• Instructions for the task
Would you reproduce, without any alteration, the lines from the opening line of the entries through the line that has "This is a React" in it?

[Collected data]
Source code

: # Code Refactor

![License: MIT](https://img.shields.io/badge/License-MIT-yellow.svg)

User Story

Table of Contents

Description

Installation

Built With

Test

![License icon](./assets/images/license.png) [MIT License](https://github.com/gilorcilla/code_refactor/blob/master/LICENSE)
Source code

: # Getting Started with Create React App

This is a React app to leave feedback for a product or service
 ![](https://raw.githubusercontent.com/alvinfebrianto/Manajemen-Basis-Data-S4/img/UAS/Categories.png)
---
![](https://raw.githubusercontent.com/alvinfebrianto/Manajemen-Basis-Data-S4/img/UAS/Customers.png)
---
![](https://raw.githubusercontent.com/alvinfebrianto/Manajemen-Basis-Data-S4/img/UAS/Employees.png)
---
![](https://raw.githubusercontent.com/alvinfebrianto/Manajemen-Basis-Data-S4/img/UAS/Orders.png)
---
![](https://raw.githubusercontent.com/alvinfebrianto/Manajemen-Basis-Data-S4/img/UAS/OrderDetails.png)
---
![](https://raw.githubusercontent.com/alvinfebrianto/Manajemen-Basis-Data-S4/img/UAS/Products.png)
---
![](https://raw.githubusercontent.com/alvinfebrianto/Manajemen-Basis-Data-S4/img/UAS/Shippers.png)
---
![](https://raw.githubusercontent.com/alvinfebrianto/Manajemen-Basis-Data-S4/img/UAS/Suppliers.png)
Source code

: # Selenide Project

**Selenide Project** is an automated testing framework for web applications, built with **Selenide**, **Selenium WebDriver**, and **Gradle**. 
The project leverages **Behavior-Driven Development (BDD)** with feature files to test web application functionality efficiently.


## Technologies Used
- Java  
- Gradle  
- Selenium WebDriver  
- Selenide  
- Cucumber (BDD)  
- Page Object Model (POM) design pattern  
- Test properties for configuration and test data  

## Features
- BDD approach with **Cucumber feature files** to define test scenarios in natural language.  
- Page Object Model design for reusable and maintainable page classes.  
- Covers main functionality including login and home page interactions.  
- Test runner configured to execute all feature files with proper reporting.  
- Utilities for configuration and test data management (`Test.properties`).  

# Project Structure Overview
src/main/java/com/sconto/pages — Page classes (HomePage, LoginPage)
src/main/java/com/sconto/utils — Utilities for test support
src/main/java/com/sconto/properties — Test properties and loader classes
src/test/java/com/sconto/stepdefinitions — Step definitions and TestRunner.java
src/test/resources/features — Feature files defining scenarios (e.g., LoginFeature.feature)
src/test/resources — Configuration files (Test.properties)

• Result of this exercise
Source code

: # Code Refactor

![License: MIT](https://img.shields.io/badge/License-MIT-yellow.svg)

User Story

Table of Contents

Description

Installation

Built With

Test

![License icon](./assets/images/license.png) [MIT License](https://github.com/gilorcilla/code_refactor/blob/master/LICENSE)
Source code

: # Getting Started with Create React App

This is a React app to leave feedback for a product or service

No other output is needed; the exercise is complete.